'''

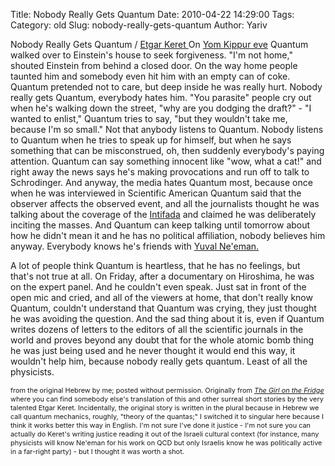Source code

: Title: Nobody Really Gets Quantum
Date: 2010-04-22 14:29:00
Tags: 
Category: old
Slug: nobody-really-gets-quantum
Author: Yariv


Nobody Really Gets Quantum / <a href="http://www.etgarkeret.com/">Etgar Keret
</a>
On <a href="http://en.wikipedia.org/wiki/Yom_Kippur#Eve">Yom Kippur eve</a> Quantum walked over to  Einstein's house to seek forgiveness. "I'm not home," shouted Einstein  from behind a closed door. On the way home people taunted him and  somebody even hit him with an empty can of coke. Quantum pretended not  to care, but deep inside he was really hurt. Nobody really gets Quantum,  everybody hates him. "You parasite" people cry out when he's walking  down the street, "why are you dodging the draft?" - "I wanted to  enlist," Quantum tries to say, "but they wouldn't take me, because I'm  so small." Not that anybody listens to Quantum. Nobody listens to  Quantum when he tries to speak up for himself, but when he says  something that can be misconstrued, oh, then suddenly everybody's paying  attention. Quantum can say something innocent like "wow, what a cat!"  and right away the news says he's making provocations and run off to  talk to Schrodinger. And anyway, the media hates Quantum most,  because once when he was interviewed in Scientific American Quantum said  that the observer affects the observed event, and all the journalists  thought he was talking about the coverage of the <a href="http://en.wikipedia.org/wiki/First_Intifada">Intifada</a> and claimed he  was deliberately inciting the masses. And Quantum can keep  talking until tomorrow about how he didn't mean it and he has no  political affiliation, nobody believes him anyway. Everybody knows he's  friends with <a href="http://en.wikipedia.org/wiki/Yuval_Neeman#Political_career">Yuval Ne'eman.</a>

<a name='more'></a>
A lot of people think Quantum is  heartless, that he has no feelings, but that's not true at all. On  Friday, after a documentary on Hiroshima, he was on the expert panel.  And he couldn't even speak. Just sat in front of the open mic and cried,  and all of the viewers at home, that don't really know Quantum,  couldn't understand that Quantum was crying, they just thought he was  avoiding the question. And the sad thing about it is, even if Quantum  writes dozens of letters to the editors of all the scientific journals  in the world and proves beyond any doubt that for the whole atomic bomb  thing he was just being used and he never thought it would end this way,  it wouldn't help him, because nobody really gets quantum. Least of all  the physicists.

<span style="font-size: 78%;">from the original Hebrew by me; posted without permission. Originally from <a href="http://www.amazon.com/Girl-Fridge-Stories-Etgar-Keret/dp/0374531056/ref=sr_1_1?ie=UTF8&amp;s=books&amp;qid=1271963967&amp;sr=8-1"><span style="font-style: italic;">The Girl on the Fridge</span> </a>where you can find somebody else's translation of this and other surreal short stories by the very talented Etgar Keret. Incidentally, the original story is written in the plural because in Hebrew we call quantum mechanics, roughly, "theory of the quantas;" I switched it to singular here because I think it works better this way in English. I'm not sure I've done it justice - I'm not sure you can actually do Keret's writing justice reading it out of the Israeli cultural context (for instance, many physicists will know Ne'eman for his work on QCD but only Israelis know he was politically active in a far-right party)  - but I thought it was worth a shot.</span>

'''

_Task directions_
Using the entries above, extract exactly the span from the line with "Nobody Really Gets Quantum /" to the line with "<a name='more'></a>", both lines included; leave out everything else.

_Problem solution_
Nobody Really Gets Quantum / <a href="http://www.etgarkeret.com/">Etgar Keret
</a>
On <a href="http://en.wikipedia.org/wiki/Yom_Kippur#Eve">Yom Kippur eve</a> Quantum walked over to  Einstein's house to seek forgiveness. "I'm not home," shouted Einstein  from behind a closed door. On the way home people taunted him and  somebody even hit him with an empty can of coke. Quantum pretended not  to care, but deep inside he was really hurt. Nobody really gets Quantum,  everybody hates him. "You parasite" people cry out when he's walking  down the street, "why are you dodging the draft?" - "I wanted to  enlist," Quantum tries to say, "but they wouldn't take me, because I'm  so small." Not that anybody listens to Quantum. Nobody listens to  Quantum when he tries to speak up for himself, but when he says  something that can be misconstrued, oh, then suddenly everybody's paying  attention. Quantum can say something innocent like "wow, what a cat!"  and right away the news says he's making provocations and run off to  talk to Schrodinger. And anyway, the media hates Quantum most,  because once when he was interviewed in Scientific American Quantum said  that the observer affects the observed event, and all the journalists  thought he was talking about the coverage of the <a href="http://en.wikipedia.org/wiki/First_Intifada">Intifada</a> and claimed he  was deliberately inciting the masses. And Quantum can keep  talking until tomorrow about how he didn't mean it and he has no  political affiliation, nobody believes him anyway. Everybody knows he's  friends with <a href="http://en.wikipedia.org/wiki/Yuval_Neeman#Political_career">Yuval Ne'eman.</a>

<a name='more'></a>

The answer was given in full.